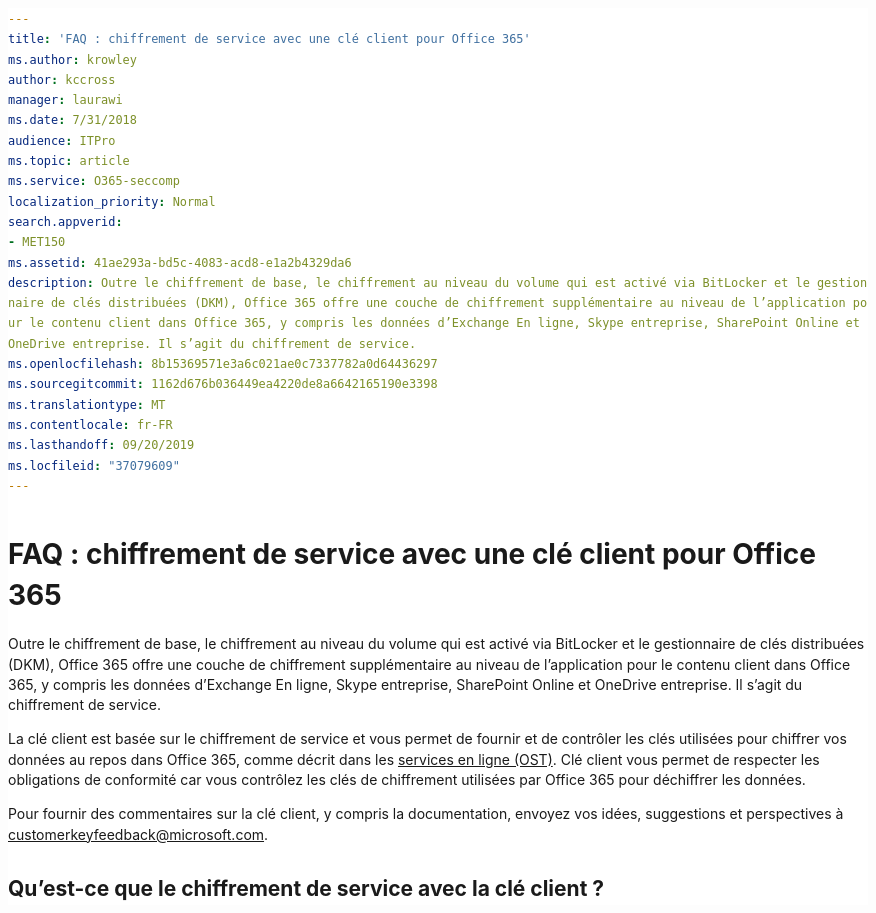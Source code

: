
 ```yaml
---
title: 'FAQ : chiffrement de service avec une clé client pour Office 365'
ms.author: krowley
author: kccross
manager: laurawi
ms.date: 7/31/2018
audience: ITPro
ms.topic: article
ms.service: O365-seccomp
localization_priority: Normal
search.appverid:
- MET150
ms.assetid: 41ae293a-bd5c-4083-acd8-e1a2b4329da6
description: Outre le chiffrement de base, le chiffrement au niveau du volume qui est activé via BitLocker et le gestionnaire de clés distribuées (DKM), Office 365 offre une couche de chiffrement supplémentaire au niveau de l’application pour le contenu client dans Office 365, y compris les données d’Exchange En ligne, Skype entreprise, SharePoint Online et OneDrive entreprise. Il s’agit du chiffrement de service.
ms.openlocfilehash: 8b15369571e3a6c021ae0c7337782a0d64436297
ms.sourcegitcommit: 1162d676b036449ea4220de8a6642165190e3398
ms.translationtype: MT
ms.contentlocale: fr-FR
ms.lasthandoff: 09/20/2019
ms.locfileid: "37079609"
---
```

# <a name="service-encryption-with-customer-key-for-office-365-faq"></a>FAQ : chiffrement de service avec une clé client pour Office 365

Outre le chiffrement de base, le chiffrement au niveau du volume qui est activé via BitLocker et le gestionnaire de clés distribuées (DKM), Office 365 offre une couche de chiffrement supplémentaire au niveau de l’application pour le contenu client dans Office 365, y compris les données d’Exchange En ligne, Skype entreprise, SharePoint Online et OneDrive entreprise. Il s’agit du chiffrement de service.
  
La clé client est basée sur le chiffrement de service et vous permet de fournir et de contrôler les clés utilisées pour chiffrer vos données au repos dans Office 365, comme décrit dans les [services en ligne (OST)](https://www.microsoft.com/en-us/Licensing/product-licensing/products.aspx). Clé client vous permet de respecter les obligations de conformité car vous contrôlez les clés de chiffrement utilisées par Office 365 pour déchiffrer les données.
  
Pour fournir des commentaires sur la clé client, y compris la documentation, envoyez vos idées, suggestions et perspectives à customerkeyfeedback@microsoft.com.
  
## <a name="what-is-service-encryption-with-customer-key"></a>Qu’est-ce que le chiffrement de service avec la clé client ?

===============

Work request => Repeat exactly the lines from the line containing "La clé client est" through the end of the listing above; both boundary lines are part of the output.

Written answer =>
La clé client est basée sur le chiffrement de service et vous permet de fournir et de contrôler les clés utilisées pour chiffrer vos données au repos dans Office 365, comme décrit dans les [services en ligne (OST)](https://www.microsoft.com/en-us/Licensing/product-licensing/products.aspx). Clé client vous permet de respecter les obligations de conformité car vous contrôlez les clés de chiffrement utilisées par Office 365 pour déchiffrer les données.
  
Pour fournir des commentaires sur la clé client, y compris la documentation, envoyez vos idées, suggestions et perspectives à customerkeyfeedback@microsoft.com.
  
## <a name="what-is-service-encryption-with-customer-key"></a>Qu’est-ce que le chiffrement de service avec la clé client ?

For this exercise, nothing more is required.